Sinistra Critica prigioniera di schemi semi-riformisti

Certamente Sinistra Critica tende a distinguersi, criticamente, dall'Arcobaleno e precisa che in ogni caso l'indicazione di voto per Rutelli non corrisponde a un accordo politico ma significa solo "scegliere noi a chi fare opposizione, ovvero a Rutelli e a questo centrosinistra". Ma la contraddizione è dietro l'angolo: perché se davvero i fascisti sono alle porte e si ritiene che Rutelli (seppure "amico dei palazzinari e subalterno al Vaticano", come scrive Sc) costituisca in qualche misura un argine da rafforzare, l'indicazione critica di voto di oggi potrebbe diventare un sostegno critico domani.
E difatti l'argomento non è nuovo. E' stato utilizzato -esattamente con le stesse parole- da Franco Turigliatto, senatore di Sinistra Critica, per giustificare il sostegno critico alla prima Finanziaria di Prodi, alla missione militare in Afghanistan, ai "dodici punti" con cui Prodi rilanciava il suo governo, ecc. Alternando per due anni voti a favore, astensioni, "non partecipazioni al voto" e coniando varie formule come quella della "opposizione tendenziale" o della "fiducia distante". Anche in quel caso perché -si diceva- "vogliamo scegliere noi a chi fare opposizione". E' la vecchia logica del "meno peggio" che, come dovrebbero aver ormai capito tutti, è l'anticamera del "peggio". E' infatti la stessa vecchissima logica che ha distrutto in questi anni l'autonomia di classe del movimento operaio e, subordinandolo al centrosinistra, ne ha indebolito il radicamento, portando a un rafforzamento della ideologia razzista della Lega e alla terza vittoria di Berlusconi.

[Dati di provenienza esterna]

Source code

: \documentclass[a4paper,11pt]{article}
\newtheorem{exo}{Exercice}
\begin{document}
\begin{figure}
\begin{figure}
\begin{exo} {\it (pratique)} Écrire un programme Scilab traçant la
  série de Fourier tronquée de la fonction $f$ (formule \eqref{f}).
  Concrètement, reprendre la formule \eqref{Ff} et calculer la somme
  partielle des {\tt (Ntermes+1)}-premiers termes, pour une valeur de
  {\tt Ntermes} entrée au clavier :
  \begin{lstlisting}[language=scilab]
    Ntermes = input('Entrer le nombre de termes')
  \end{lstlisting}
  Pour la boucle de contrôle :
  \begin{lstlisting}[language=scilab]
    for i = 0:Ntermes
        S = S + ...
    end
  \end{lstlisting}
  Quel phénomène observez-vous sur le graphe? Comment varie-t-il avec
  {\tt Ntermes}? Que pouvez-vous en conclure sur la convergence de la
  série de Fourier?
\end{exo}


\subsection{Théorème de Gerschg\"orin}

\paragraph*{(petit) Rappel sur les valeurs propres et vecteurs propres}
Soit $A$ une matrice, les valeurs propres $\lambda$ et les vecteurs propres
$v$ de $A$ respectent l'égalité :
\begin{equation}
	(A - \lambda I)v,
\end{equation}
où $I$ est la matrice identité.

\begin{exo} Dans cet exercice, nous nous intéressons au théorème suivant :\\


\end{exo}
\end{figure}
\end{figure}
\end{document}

La verità è che le destre (siano esse fasciste o più semplicemente reazionarie, come è il caso del Pdl tanto nazionalmente come a Roma) non si battono sostenendo la borghesia progressista (né governandoci insieme né criticandola da fuori), non si battono nelle urne ma costruendo un'alternativa di classe.
Diversi compagni avevano creduto a una "svolta a sinistra" di Sinistra Critica e a un superamento delle posizioni oscillanti che ne hanno contraddistinto la storia in tutti questi anni e su cui si è basato il sostegno per anni alla maggioranza bertinottiana del Prc quando quest'ultima era nella sua fase "movimentista", scambiata dai dirigenti di Sc come una "riscoperta della rivoluzione", mentre apriva la strada alla fase governista e al suo fallimento attuale. La rottura di Sc col Prc assomigliava a una rottura con la stagione precedente, incluso il periodo in cui Sinistra Critica, pur ricollocata all'opposizione del bertinottismo (congresso di Venezia, 2005), ancora difendeva la possibilità di un "sostegno esterno" al futuro governo Prodi. In realtà, il gruppo dirigente di Sinistra Critica non ha rotto con le concezioni che noi definiamo "centriste", che oscillano cioè al centro tra le posizioni riformiste e quelle rivoluzionarie. In altri testi (si veda in particolare sul nostro sito web l'articolo "Perché tre forze a sinistra dell'Arcobaleno? Le differenze tra trotskismo e centrismo") abbiamo analizzato più diffusamente e in modo argomentato che cosa distingue una sinistra rivoluzionaria da una sinistra semi-riformista. Al centro di queste differenze vi è sicuramente la questione della piena indipendenza di classe del movimento operaio dalla borghesia. Una questione che, come si vede, non riguarda dibattiti accademici ma costituisce invece il discrimine da cui ripartire per non condannare il movimento operaio a ripercorrere (seppure con scarpe diverse) la strada che ha portato la sinistra riformista nel burrone.